The machine was purchased in non-working condition. Inspection showed many signs of a long career possibly going as far back as the late 1970s. The "Q-VAC" name and logo still appears to be around today. Google pointed to their web site which lists a similar looking machine. The old machine here is likely the ancestor (or at least in the same family tree) as the current Q-VAC PC Series,.

Many components are clearly not original equipment. Given the highly modified status of the machine, it was decided it won't be worth the effort of trying to reverse-engineer decades of modifications from repairs and rebuilds. We'll rebuild it our way by tearing it down to fundamental components and build back up from there.

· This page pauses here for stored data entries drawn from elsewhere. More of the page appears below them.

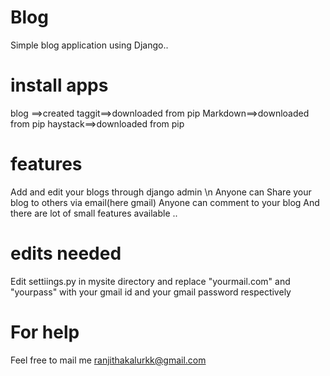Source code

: # Blog
Simple blog application using Django.. 

# install apps
blog ==>created
taggit==>downloaded from pip
Markdown==>downloaded from pip
haystack==>downloaded from pip

# features
Add and edit your blogs through django admin \n
Anyone can Share your blog to others via email(here gmail)
Anyone can comment to your blog
And there are lot of small features available ..

# edits needed
Edit settiings.py in mysite directory and replace "yourmail.com" and "yourpass" with your gmail id and your gmail password respectively

# For help
Feel free to mail me ranjithakalurkk@gmail.com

The goal is to get the machine up and running again in a manually-operated fashion. If it does start seeing significant use and operator time starts to be an issue, we'll figure out how to add automation capabilities back into the machine.

  • Vacuum Subsystem Test

    Roger10/13/2017 at 19:37 0 comments

    Since we just tested the air subsystem and found problems that will probably require buying parts from McMaster-Carr, we decided to perform a vacuum subsystem test with what we already have on hand to see if we need to add anything else to the shopping list. Only some of the fittings and vacuum lines have been replaced, and the vacuum table itself is in pieces, but we can put together enough to test the vacuum pump, the accumulator tank, the solenoid-actuated vacuum valve, and the fittings and lines connecting them.

    We were happy to see the system could generate vacuum beyond an indicated 25 inches of mercury. This measurement is taken with a grain of salt coming from the old vacuum gauge that was on the machine. But while the absolute value ("25 inches") might be suspect, the relative value is still useful information. We shut off the vacuum pump and went to work on other things. After 15 minutes, the vacuum held steady enough that there was no visible movement of the needle.

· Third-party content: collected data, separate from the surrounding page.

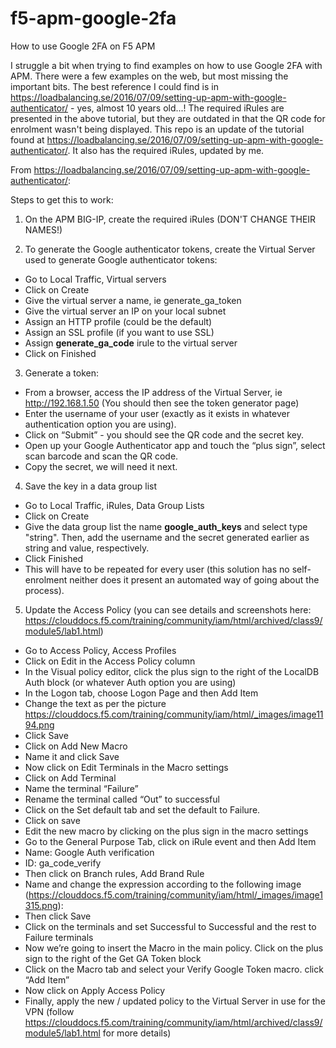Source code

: # f5-apm-google-2fa
How to use Google 2FA on F5 APM

I struggle a bit when trying to find examples on how to use Google 2FA with APM. There were a few examples on the web, but most missing the important bits. 
The best reference I could find is in https://loadbalancing.se/2016/07/09/setting-up-apm-with-google-authenticator/ - yes, almost 10 years old...!
The required iRules are presented in the above tutorial, but they are outdated in that the QR code for enrolment wasn't being displayed. 
This repo is an update of the tutorial found at https://loadbalancing.se/2016/07/09/setting-up-apm-with-google-authenticator/. It also has the required iRules, updated by me. 

From https://loadbalancing.se/2016/07/09/setting-up-apm-with-google-authenticator/:

Steps to get this to work:

1) On the APM BIG-IP, create the required iRules (DON'T CHANGE THEIR NAMES!)

2) To generate the Google authenticator tokens, create the Virtual Server used to generate Google authenticator tokens:
  - Go to Local Traffic, Virtual servers
  - Click on Create
  - Give the virtual server a name, ie generate_ga_token
  - Give the virtual server an IP on your local subnet
  - Assign an HTTP profile (could be the default)
  - Assign an SSL profile (if you want to use SSL)
  - Assign <b>generate_ga_code</b> irule to the virtual server
  - Click on Finished

3) Generate a token:
  - From a browser, access the IP address of the Virtual Server, ie http://192.168.1.50 (You should then see the token generator page)
  - Enter the username of your user (exactly as it exists in whatever authentication option you are using).
  - Click on “Submit” - you should see the QR code and the secret key.
  - Open up your Google Authenticator app and touch the “plus sign”, select scan barcode and scan the QR code.
  - Copy the secret, we will need it next.

4) Save the key in a data group list
  - Go to Local Traffic, iRules, Data Group Lists
  - Click on Create
  - Give the data group list the name <b>google_auth_keys</b> and select type "string". Then, add the username and the secret generated earlier as string and value, respectively. 
  - Click Finished
  - This will have to be repeated for every user (this solution has no self-enrolment neither does it present an automated way of going about the process).

5) Update the Access Policy (you can see details and screenshots here: https://clouddocs.f5.com/training/community/iam/html/archived/class9/module5/lab1.html)
  - Go to Access Policy, Access Profiles
  - Click on Edit in the Access Policy column
  - In the Visual policy editor, click the plus sign to the right of the LocalDB Auth block (or whatever Auth option you are using) 
  - In the Logon tab, choose Logon Page and then Add Item
  - Change the text as per the picture https://clouddocs.f5.com/training/community/iam/html/_images/image1194.png
  - Click Save
  - Click on Add New Macro
  - Name it and click Save
  - Now click on Edit Terminals in the Macro settings
  - Click on Add Terminal
  - Name the terminal “Failure”
  - Rename the terminal called “Out” to successful
  - Click on the Set default tab and set the default to Failure.
  - Click on save
  - Edit the new macro by clicking on the plus sign in the macro settings
  - Go to the General Purpose Tab, click on iRule event and then Add Item
  - Name: Google Auth verification
  - ID: ga_code_verify
  - Then click on Branch rules, Add Brand Rule
  - Name and change the expression according to the following image (https://clouddocs.f5.com/training/community/iam/html/_images/image1315.png):
  - Then click Save
  - Click on the terminals and set Successful to Successful and the rest to Failure terminals
  - Now we’re going to insert the Macro in the main policy. Click on the plus sign to the right of the Get GA Token block
  - Click on the Macro tab and select your Verify Google Token macro. click “Add Item”
  - Now click on Apply Access Policy
  - Finally, apply the new / updated policy to the Virtual Server in use for the VPN (follow https://clouddocs.f5.com/training/community/iam/html/archived/class9/module5/lab1.html for more details)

    The next test is the rate at which vacuum is generated. We don't need it to be super fast, but we don't want it to be the limiting factor in cycle time. As soon as the softened workpiece is pulled against the mold, the vacuum should start building back up. It can continue doing so as the completed workpiece is removed and the next workpiece is loaded and heated. By the time the next piece is heated, we want to have sufficient vacuum in the system ready to go instead of having to wait.

    Using the solenoid, we opened the valve and admit air into the system, dropping the vacuum down to an indicated 5" Hg. We closed the valve and started writing down the vacuum reading relative to a stopwatch.

    The recovery rate is acceptable. After one minute it was back up to an indicated 23" and 90 seconds brings us to 25". It didn't have much grunt beyond that - it took double the time (an additional 90 seconds or 3 minutes total) to reach 26.5", where the needle stopped moving.

    We expect a new pump to recover vacuum more quickly, and provide a stronger vacuum, than this tired old thing. But this performance indicates the vacuum pump will not be the limiting factor in our cycle time and that's good enough.

  • New Compressed Air Fittings and Lines

    Roger10/12/2017 at 20:38 0 comments

    We've just completed the milestone of replacing the compressed air fittings and lines in the machine. We replaced the fittings because we expect the old air seals within them to have decayed with age. Since we have everything disassembled, replacing them now is relatively easy and reduces many potential points of failure. 

    The same logic also applied to replacing lines carrying compressed air throughout the machine. For extra bonus, the new air lines are blue and the old ones are green, making it instantly visible which pieces have been replaced.

    Once the compressed air subsystem was buttoned up, we wanted to do a subsystem test. Since we have yet to wire up the 220V power distribution, we can't run the built-in air compressor just yet. So we unplugged the output port of the air compressor and plugged that into the shop air.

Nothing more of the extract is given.